The smiles as people left were wide. The energy was palpable. After just a couple of months of worshiping together, the people from different churches are already becoming a community.

“This is real. These people astound me,” Easley said, adding that he has been in ministry for 53 years and has never seen anything like this. Many of those present have been involved in key leadership positions at their former churches, which has been immensely helpful, he said.

Before the service, George Hill, formerly at Florence, was greeting people at the door with a big smile and a hearty welcome. He’s excited about the possibilities of The Gathering.

“We saw this as an opportunity to remain United Methodist,” he said. “It’s a great opportunity to start a new church in Northern Kentucky.”

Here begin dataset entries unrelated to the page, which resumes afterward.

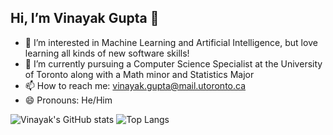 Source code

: ## Hi, I’m Vinayak Gupta 👋 
- 👀 I’m interested in Machine Learning and Artificial Intelligence, but love learning all kinds of new software skills!
- 🌱 I’m currently pursuing a Computer Science Specialist at the University of Toronto along with a Math minor and Statistics Major
- 📫 How to reach me: vinayak.gupta@mail.utoronto.ca
- 😄 Pronouns: He/Him

![Vinayak's GitHub stats](https://github-readme-stats.vercel.app/api?username=Vinayak-Gupta-1&count_private=true&theme=dark)
![Top Langs](https://github-readme-stats.vercel.app/api/top-langs/?username=Vinayak-Gupta-1&layout=compact&count_private=true&theme=dark)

Asked how he was doing given all that’s been going on, he acknowledged that people need time to heal. But he also said that friends whom we disagree with on some things can remain friends.

Hill said he and his wife, Barbara, were members at Florence for nine years after moving from the Dayton, Ohio, area, and church was an important part of their lives as they raised their three children, the youngest of whom is now 40. Hill said his mother-in-law only had one thing she insisted on: that the children be raised in a church.

“I think this is really a good group,” he said, adding that two of the key challenges will be to attract young people and to prioritize mission work. He is confident that they will be able to “build a really spiritual and healthy community.”

Sharyn Oliver, David Oliver’s wife, was making sure people signed in as they arrived for worship. “It’s exciting. God is really moving to put all the pieces together. It’s a strong group,” she said.

“It was very spontaneous” the way The Gathering came together less than a month after the disaffiliation vote at Florence, she said, echoing others in noting the energy and enthusiasm.

The Rev. Shannon Boaz, superintendent of the Northern Kentucky District, has worshipped with them some weeks and was there Sunday with her husband, David, and their children, Natalie, 16, and Thomas, 14.

She said that even before the disaffiliation votes, Bishop Leonard Fairley, the KY Annual Conference Appointive Cabinet and the Conference NCD team knew they would need a new faith community in Northern Kentucky, and she is grateful that Easley and Oliver were willing to help form it. The week before Palm Sunday, the district held a gathering at Vine & Branches, the Wesley Foundation at Northern Kentucky University, to plan logistics. The next week, they met for worship and drew 72 people.

“It was not going to wait till July,” Boaz said.

Bickerton made a similar point after the service: “This is not a remnant. This is a flower that’s been planted. This is new life, new possibilities.”